I’m adding one more touch to the picture of this blog: impulse control. This time a fine touch that makes a surprisingly big difference in how a behavior, a habit, can be changed: compulsive eating sweets, for example.
Temptations and impulse control
Oana is a beautiful woman in her 40s. She talks about her compulsive eating of sweets. Here is a sequence from our work on impulse control:
– I got fat. This divorce messed me up. I do things without realizing I’m doing them. I tell myself every morning: today is a day without sweets. And after I finish a whole chocolate, I realize what I’ve done. And I’m in such a state of dissatisfaction that I can’t even tell you. So, the problem I want to solve in the next sessions is this uncontrollable eating of sweets.
– How do you get to sweets?
– Easy. I put them in the shopping cart.
– I understand, then, that the problem is not eating sweets.
– Do you mean…my problem is that I buy them?
– One step back.
– I can’t get the point.
– What do you do before you put the sweets in the basket?
– I take them off the shelf.
– That’s the point.
– Can you believe that I don’t realize it?
– I believe everything you tell me.
– I’m exaggerating now, of course. Actually, I can’t help it.
– Here is the key. In this sentence. Can you, please, change the statement in the question?
– “Actually, I can’t help it?” Wow! What resonance it has!
She repeated it several times, with different intonations. She seemed to have a particular thought and I forced the note a bit.
– Do you have an answer to your question?
– I do not know. Between Yes and No it’s a very fine line, I don’t know which to choose.
– I suggest a decomposition exercise and a little movement.
– Movement yes, math no!
– Not math. Logic.
– Done.
– Choose a space in the cabinet and imagine that you are in the store, in front of the candy shelf. Break down every thought, and every gesture and put them into words.
Oana looks at the cabinet space as if she has just discovered it and sits facing the very wide windowsill, on which I have a collection of antiques.
– “I shouldn’t eat sweets today. This is dark chocolate. It’s not that dangerous. Maybe I’ll leave it for tomorrow. After all, what am I doing so wrong? But today I ate some slices of cake from Adela. Okay, that was at noon. I will have this chocolate.”
Oana looks at me as she reaches for an object that now symbolizes the innocent chocolate. I move closer and stop her gesture halfway through.
– Breathe and say: The gesture is controlled by my will.
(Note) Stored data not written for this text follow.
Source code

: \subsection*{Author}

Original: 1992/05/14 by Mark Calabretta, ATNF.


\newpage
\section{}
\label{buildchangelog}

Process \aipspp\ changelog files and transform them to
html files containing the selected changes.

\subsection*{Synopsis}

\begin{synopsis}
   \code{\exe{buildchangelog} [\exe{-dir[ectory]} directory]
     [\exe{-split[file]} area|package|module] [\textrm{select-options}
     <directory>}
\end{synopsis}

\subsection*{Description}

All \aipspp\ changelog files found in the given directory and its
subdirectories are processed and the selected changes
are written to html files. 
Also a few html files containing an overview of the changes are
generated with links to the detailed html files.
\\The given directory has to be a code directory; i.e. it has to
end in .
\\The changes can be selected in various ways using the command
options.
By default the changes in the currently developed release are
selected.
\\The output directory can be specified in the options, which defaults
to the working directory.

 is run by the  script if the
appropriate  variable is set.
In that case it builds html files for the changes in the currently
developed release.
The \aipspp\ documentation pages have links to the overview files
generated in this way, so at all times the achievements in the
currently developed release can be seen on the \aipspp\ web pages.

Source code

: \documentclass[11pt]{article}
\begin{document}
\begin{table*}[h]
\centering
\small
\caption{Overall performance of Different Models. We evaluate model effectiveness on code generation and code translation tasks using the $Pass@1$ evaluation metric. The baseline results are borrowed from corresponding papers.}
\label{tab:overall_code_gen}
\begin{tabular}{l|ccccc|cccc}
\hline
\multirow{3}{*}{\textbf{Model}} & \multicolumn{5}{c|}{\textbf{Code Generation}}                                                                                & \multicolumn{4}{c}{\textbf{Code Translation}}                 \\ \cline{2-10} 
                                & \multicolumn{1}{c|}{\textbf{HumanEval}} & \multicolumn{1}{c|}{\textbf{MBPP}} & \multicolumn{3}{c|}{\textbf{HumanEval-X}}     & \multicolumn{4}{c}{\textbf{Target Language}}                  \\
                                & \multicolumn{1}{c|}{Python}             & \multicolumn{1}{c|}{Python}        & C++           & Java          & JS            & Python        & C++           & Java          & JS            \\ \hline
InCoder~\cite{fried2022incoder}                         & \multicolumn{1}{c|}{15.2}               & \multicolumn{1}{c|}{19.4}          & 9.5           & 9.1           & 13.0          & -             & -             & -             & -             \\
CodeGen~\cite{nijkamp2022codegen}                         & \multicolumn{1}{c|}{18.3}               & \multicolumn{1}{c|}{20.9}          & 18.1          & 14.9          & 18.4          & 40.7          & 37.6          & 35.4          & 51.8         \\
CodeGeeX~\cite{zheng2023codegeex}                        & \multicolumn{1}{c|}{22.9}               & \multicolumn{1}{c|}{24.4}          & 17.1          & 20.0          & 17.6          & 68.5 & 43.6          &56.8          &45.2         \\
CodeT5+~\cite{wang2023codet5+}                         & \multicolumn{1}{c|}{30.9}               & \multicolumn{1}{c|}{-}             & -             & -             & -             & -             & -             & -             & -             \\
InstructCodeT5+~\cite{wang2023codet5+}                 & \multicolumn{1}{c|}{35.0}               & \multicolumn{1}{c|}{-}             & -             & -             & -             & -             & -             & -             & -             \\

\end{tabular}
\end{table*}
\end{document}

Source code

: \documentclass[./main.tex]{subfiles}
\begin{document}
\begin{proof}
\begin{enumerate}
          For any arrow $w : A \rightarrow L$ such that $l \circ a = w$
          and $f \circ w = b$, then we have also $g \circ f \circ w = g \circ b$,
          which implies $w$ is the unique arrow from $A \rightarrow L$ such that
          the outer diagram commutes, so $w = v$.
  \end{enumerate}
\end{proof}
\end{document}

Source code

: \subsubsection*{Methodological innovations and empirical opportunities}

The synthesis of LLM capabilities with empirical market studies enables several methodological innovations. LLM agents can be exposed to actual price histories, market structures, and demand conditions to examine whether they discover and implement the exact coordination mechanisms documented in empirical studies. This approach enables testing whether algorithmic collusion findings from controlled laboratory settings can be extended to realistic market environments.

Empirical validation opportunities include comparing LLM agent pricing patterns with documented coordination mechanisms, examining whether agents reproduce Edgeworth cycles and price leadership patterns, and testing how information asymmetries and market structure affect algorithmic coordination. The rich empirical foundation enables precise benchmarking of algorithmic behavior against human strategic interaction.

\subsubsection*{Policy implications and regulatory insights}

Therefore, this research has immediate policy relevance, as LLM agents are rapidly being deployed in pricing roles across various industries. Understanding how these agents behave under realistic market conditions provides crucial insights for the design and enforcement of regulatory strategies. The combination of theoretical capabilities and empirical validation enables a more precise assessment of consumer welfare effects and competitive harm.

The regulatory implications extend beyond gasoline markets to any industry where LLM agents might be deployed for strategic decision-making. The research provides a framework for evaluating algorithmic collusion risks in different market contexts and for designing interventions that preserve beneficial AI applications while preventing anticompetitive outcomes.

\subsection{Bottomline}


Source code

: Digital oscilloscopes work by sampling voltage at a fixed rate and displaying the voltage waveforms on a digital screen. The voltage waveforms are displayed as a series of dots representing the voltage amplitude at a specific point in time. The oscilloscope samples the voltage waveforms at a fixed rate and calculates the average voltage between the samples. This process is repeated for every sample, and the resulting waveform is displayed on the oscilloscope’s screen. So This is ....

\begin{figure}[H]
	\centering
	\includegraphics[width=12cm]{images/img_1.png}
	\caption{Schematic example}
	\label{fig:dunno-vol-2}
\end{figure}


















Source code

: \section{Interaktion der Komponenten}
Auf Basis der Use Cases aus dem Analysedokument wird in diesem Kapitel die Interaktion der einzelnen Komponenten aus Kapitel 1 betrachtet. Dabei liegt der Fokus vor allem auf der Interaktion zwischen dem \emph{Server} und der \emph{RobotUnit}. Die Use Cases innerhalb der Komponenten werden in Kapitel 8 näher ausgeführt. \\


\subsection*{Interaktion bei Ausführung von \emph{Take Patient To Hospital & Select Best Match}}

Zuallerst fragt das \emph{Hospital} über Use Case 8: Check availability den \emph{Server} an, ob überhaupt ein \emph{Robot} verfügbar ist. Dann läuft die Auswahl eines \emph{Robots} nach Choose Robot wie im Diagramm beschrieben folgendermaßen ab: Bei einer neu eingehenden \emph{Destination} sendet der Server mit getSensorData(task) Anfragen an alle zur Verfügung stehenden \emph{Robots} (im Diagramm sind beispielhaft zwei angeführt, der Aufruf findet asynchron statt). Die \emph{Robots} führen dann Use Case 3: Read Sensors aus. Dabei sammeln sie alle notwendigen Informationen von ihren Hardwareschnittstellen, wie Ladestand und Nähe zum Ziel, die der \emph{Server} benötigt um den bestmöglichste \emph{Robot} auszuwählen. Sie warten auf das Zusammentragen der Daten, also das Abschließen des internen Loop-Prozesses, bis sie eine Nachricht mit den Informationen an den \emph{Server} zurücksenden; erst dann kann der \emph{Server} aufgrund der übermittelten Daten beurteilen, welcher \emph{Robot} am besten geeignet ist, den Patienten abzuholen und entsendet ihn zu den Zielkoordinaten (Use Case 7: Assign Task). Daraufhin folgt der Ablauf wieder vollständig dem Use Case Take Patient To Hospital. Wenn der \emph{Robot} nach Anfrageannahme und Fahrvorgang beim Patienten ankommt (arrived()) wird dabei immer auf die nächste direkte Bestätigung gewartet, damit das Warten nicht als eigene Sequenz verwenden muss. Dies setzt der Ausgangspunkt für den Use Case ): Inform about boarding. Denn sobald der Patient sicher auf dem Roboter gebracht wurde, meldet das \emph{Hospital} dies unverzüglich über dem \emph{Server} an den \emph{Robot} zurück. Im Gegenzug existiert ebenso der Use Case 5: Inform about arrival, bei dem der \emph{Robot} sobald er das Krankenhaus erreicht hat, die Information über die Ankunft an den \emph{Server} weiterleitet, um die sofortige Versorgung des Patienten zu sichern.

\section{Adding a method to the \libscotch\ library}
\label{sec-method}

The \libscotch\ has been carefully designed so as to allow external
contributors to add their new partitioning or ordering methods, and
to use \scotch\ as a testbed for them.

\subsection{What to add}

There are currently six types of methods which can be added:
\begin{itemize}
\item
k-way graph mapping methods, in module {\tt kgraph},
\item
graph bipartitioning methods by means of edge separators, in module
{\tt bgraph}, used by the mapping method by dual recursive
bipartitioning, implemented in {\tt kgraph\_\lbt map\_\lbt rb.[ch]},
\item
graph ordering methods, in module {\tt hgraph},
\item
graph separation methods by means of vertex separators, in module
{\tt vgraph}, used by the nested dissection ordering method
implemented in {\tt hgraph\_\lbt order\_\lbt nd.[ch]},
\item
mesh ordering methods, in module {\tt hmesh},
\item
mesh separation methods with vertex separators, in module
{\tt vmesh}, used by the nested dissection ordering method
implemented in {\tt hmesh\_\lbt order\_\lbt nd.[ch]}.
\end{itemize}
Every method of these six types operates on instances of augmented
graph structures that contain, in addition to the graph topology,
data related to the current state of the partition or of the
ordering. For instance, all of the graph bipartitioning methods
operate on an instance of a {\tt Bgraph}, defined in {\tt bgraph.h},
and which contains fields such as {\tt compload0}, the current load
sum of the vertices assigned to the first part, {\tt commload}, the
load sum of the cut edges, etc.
Now repeat the whole exercise and everything you said, but in the end, add the phrase I suggested. You can formulate another one on the same note if you don’t resonate with mine. The important thing is that there is control between the starting point of your gesture and the point of contact with the sweet…object. Impulse control. Be sure, to be aware that is your decision. No matter what, take the chocolate or not, but feel, and realize that it’s only up to you. So you won’t say anymore: I don’t realize when I’m doing this.
Oana resumed the entire series. With additions this time. Her wording was: It’s my choice whether I take it or not. Even better than I suggested, because she put it in place of I will have this chocolate.
We analyzed some more information and towards the end of the session, Oana requested another game tour. There was something left suspended and she needed to understand what it was.
The secret from the bag
Before the last game sequence, Oana took an unwrapped chocolate out of her bag and placed it between the objects on the windowsill. She repeated the whole exercise and when she reached the climax, she turned to me:
– I realize that my uncontrollable gesture of taking something sweet, from the store shelves or my kitchen, frees me to find other ways to keep myself away from the feeling of sickness caused by my memories and thoughts. It’s an instant gratification. I deserve it, I tell myself, for all the suffering. Doing nothing, in fact, but causing myself even more suffering in the long run.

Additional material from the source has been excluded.